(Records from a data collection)
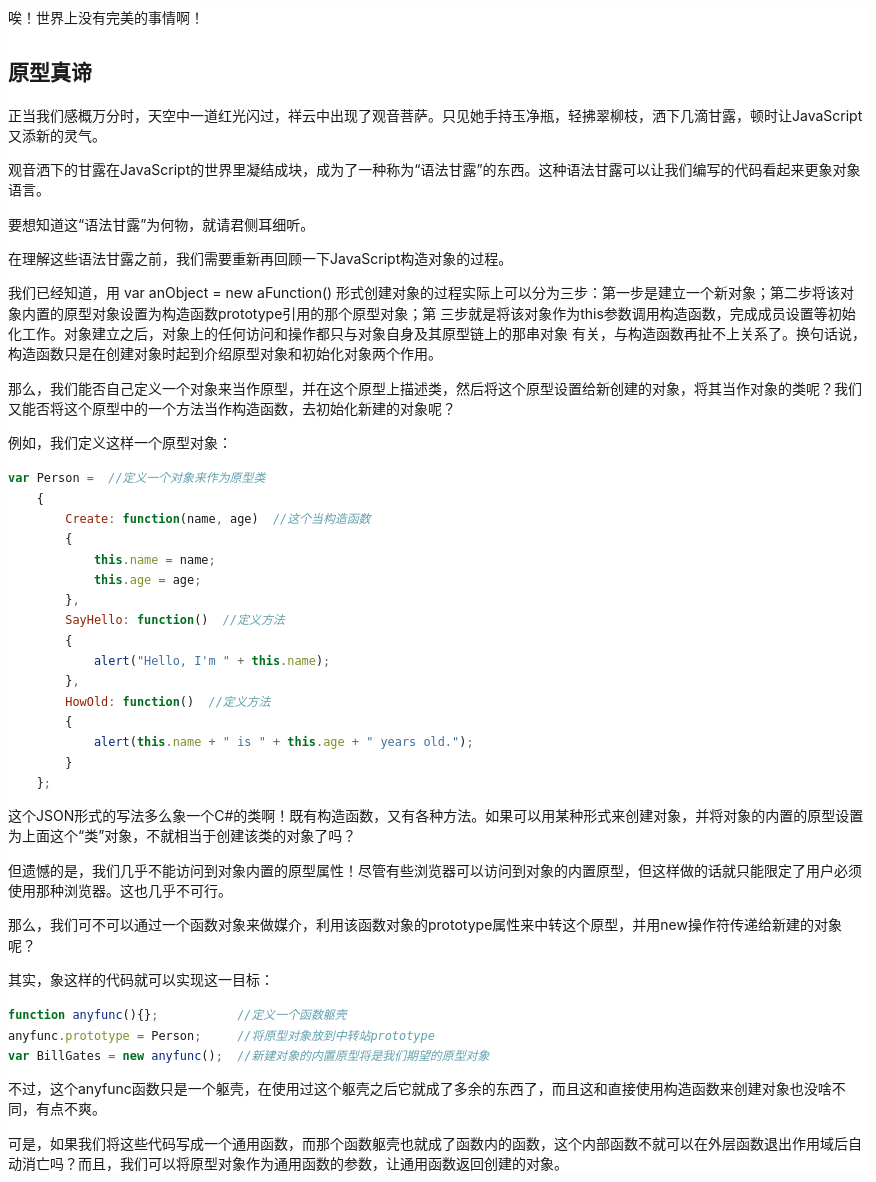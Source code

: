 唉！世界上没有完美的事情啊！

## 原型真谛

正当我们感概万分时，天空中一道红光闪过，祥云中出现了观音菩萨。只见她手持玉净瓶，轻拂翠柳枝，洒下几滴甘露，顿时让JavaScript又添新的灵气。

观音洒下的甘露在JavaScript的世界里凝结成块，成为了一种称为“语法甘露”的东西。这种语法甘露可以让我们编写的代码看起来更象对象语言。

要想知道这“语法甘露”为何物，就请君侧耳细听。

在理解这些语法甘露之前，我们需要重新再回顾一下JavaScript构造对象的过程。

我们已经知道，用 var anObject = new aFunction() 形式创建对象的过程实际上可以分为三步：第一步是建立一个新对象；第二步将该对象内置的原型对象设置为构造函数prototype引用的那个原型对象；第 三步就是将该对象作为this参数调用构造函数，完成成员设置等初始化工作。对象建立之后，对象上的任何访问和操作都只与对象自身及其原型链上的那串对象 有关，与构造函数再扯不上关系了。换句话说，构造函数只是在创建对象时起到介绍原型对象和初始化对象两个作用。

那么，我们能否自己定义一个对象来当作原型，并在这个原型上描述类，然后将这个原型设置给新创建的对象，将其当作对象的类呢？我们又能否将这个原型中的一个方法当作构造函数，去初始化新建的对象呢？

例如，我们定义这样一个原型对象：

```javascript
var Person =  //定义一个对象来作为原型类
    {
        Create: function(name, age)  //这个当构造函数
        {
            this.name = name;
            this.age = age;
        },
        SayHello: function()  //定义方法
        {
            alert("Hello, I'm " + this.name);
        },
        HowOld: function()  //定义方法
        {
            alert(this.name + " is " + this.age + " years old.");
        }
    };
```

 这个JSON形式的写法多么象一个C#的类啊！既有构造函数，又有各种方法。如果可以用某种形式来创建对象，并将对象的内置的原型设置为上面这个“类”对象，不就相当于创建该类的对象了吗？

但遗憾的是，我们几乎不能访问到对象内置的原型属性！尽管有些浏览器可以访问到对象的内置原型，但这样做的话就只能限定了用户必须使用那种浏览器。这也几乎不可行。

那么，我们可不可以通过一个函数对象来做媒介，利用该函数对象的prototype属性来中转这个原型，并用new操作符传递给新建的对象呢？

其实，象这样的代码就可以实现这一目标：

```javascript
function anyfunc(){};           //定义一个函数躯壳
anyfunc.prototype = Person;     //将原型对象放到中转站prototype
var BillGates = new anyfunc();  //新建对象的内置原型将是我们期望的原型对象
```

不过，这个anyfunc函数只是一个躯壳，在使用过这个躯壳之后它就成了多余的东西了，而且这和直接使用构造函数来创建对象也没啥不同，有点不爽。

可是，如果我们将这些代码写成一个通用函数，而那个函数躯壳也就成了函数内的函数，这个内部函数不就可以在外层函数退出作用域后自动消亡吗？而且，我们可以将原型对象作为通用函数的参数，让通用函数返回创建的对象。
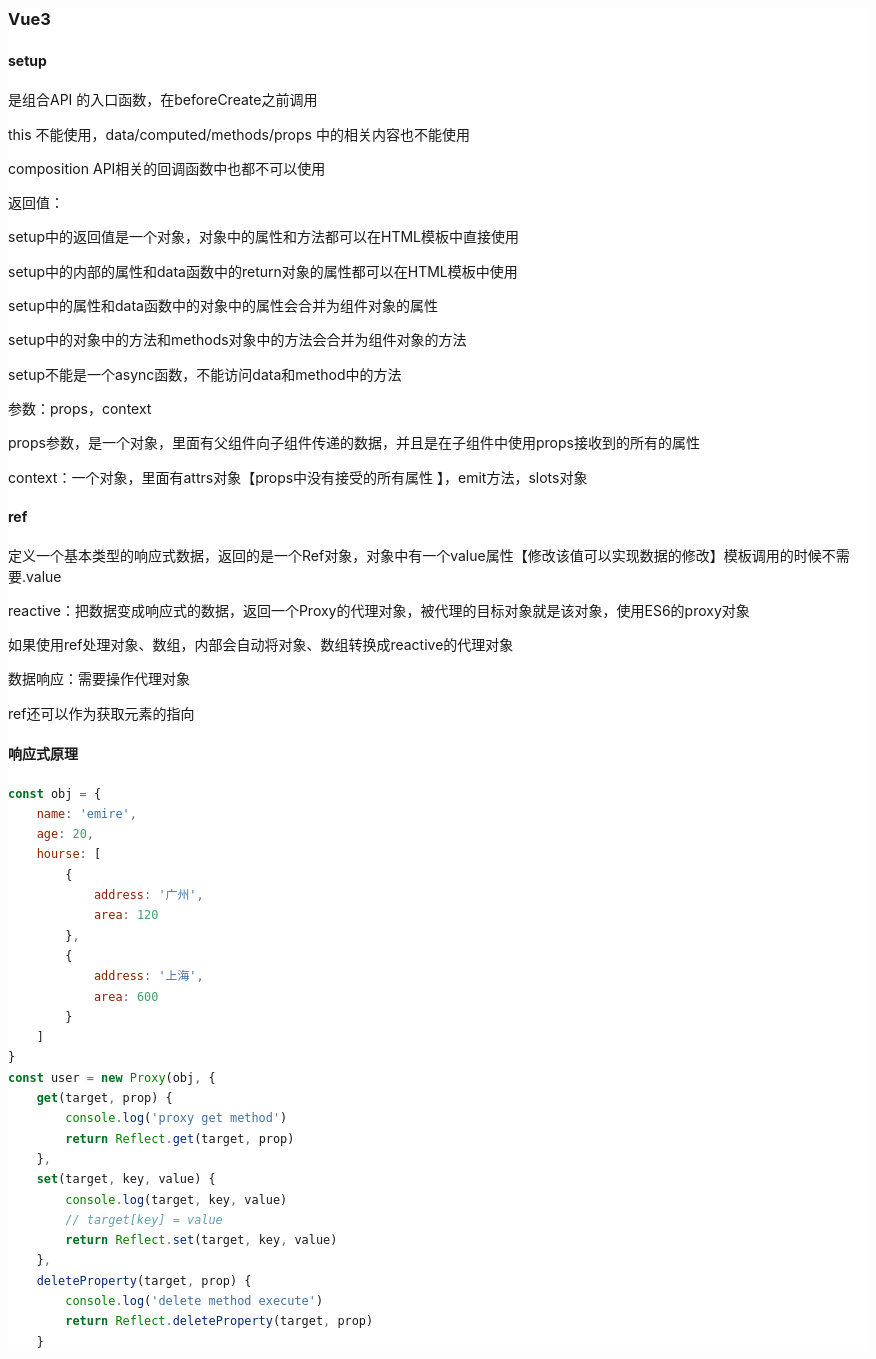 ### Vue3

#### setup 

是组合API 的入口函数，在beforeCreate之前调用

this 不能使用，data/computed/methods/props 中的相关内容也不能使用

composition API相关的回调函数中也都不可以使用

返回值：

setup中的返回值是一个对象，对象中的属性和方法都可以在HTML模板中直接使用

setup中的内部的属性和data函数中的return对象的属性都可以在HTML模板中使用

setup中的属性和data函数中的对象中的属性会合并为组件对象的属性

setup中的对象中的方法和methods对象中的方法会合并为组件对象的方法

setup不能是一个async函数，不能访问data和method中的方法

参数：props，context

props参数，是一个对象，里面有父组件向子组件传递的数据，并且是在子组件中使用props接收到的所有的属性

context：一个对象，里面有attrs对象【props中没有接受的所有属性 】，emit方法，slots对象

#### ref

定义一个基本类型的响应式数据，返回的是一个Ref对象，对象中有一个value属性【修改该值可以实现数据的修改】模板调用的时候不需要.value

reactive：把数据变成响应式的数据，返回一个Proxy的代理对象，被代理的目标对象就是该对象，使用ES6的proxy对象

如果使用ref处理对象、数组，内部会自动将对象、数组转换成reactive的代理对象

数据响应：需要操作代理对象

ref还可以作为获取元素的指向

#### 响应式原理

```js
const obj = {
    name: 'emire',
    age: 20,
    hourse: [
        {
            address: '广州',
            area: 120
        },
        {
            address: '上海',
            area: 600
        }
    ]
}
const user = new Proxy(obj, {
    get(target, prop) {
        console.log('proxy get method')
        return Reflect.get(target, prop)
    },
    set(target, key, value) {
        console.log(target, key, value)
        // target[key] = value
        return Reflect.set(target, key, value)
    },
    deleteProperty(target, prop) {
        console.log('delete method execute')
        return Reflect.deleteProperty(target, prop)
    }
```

==

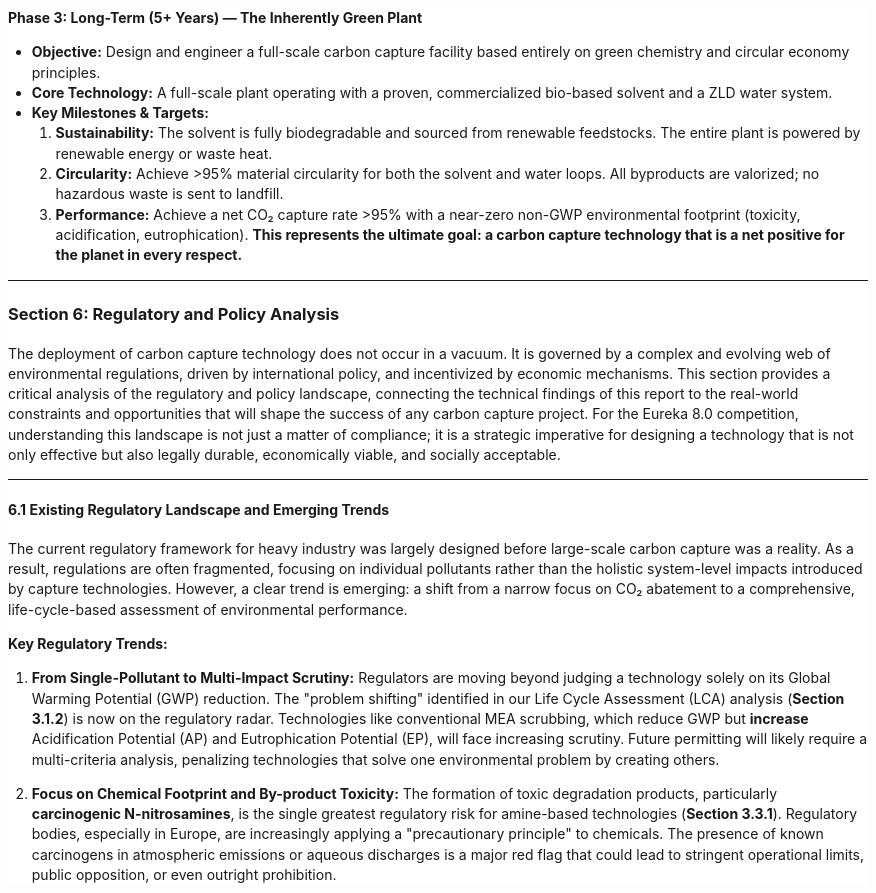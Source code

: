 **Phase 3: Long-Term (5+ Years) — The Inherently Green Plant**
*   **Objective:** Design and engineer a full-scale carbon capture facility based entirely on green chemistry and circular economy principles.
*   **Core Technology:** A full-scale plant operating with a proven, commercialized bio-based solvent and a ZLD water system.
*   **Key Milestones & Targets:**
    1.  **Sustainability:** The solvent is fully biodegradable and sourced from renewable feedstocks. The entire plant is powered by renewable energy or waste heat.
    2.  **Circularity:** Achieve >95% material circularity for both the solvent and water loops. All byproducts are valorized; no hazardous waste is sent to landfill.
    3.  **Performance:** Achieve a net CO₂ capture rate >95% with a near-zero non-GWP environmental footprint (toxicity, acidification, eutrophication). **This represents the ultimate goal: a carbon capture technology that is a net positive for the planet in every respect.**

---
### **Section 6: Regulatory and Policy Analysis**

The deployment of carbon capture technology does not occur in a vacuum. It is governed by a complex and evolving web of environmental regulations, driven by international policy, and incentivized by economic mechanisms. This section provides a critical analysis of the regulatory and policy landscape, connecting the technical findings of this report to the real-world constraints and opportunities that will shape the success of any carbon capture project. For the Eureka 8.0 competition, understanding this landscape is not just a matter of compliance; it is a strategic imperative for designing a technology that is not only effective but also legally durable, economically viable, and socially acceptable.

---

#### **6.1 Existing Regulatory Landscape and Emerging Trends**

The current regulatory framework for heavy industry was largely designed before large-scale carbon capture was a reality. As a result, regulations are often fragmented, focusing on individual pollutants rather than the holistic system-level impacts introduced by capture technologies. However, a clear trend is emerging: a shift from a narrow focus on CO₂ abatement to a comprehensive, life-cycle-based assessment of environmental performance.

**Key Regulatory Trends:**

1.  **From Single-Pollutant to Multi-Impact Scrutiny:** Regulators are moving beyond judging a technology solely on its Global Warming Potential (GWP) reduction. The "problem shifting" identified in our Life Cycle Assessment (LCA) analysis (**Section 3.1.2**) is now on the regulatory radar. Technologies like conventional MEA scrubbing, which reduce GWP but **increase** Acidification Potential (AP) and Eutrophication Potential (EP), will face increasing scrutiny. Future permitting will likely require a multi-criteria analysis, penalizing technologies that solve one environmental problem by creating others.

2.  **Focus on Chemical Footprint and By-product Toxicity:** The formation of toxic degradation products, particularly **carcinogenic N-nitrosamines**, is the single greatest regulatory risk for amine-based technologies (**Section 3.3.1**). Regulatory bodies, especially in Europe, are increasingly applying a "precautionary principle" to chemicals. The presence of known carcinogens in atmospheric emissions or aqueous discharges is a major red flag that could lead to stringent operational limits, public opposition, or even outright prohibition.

---

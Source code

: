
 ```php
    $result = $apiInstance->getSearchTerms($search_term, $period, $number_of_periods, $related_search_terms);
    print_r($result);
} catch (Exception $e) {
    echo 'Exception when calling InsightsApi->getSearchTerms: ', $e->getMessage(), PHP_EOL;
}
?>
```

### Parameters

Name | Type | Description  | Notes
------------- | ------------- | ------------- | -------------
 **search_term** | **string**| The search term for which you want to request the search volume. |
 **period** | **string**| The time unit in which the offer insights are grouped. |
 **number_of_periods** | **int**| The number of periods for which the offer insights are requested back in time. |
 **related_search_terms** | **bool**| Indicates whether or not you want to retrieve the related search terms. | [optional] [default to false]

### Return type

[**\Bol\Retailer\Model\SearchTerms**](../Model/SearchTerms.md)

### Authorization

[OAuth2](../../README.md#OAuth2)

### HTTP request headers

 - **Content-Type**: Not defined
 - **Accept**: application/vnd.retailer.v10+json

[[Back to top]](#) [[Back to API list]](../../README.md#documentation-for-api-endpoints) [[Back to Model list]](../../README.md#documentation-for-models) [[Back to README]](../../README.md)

EXERCISE AIM: Which lines of the entries above contain the string "based"? Copy each one.

ANSWER TO THE EXERCISE:
*   **Objective:** Design and engineer a full-scale carbon capture facility based entirely on green chemistry and circular economy principles.
*   **Core Technology:** A full-scale plant operating with a proven, commercialized bio-based solvent and a ZLD water system.
The current regulatory framework for heavy industry was largely designed before large-scale carbon capture was a reality. As a result, regulations are often fragmented, focusing on individual pollutants rather than the holistic system-level impacts introduced by capture technologies. However, a clear trend is emerging: a shift from a narrow focus on CO₂ abatement to a comprehensive, life-cycle-based assessment of environmental performance.
2.  **Focus on Chemical Footprint and By-product Toxicity:** The formation of toxic degradation products, particularly **carcinogenic N-nitrosamines**, is the single greatest regulatory risk for amine-based technologies (**Section 3.3.1**). Regulatory bodies, especially in Europe, are increasingly applying a "precautionary principle" to chemicals. The presence of known carcinogens in atmospheric emissions or aqueous discharges is a major red flag that could lead to stringent operational limits, public opposition, or even outright prohibition.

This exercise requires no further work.